● WHAT YOU NEED TO DO:
Only an exact copy of the entries, stripped of pictures, will serve as the answer.

● Rendered images with source text:
########################################

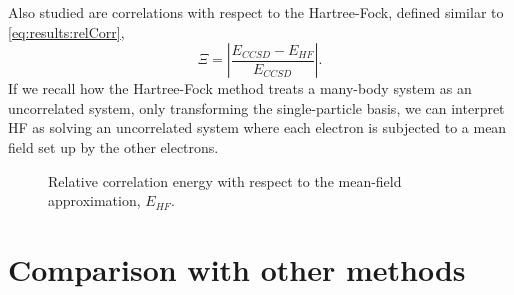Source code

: Also studied are correlations with respect to the Hartree-Fock, defined similar to \eqref{eq:results:relCorr},
\begin{equation}
\label{eq:results:relCorrHF}
\Xi = \left| \frac{E_{CCSD} - E_{HF} }{E_{CCSD}} \right| .
\end{equation}
If we recall how the Hartree-Fock method treats a many-body system as an uncorrelated system, only transforming the single-particle basis, we can interpret HF as solving an uncorrelated system where each electron is subjected to a mean field set up by the other electrons.
\begin{figure}
\begin{center}
\caption{Relative correlation energy with respect to the mean-field approximation, $E_{HF}$.}
\label{fig:results:relCorrHF}
\end{center}
\end{figure}


\section{Comparison with other methods}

########################################

● THE ANSWER:
Source code

: Also studied are correlations with respect to the Hartree-Fock, defined similar to \eqref{eq:results:relCorr},
\begin{equation}
\label{eq:results:relCorrHF}
\Xi = \left| \frac{E_{CCSD} - E_{HF} }{E_{CCSD}} \right| .
\end{equation}
If we recall how the Hartree-Fock method treats a many-body system as an uncorrelated system, only transforming the single-particle basis, we can interpret HF as solving an uncorrelated system where each electron is subjected to a mean field set up by the other electrons.
\begin{figure}
\begin{center}
\caption{Relative correlation energy with respect to the mean-field approximation, $E_{HF}$.}
\label{fig:results:relCorrHF}
\end{center}
\end{figure}


\section{Comparison with other methods}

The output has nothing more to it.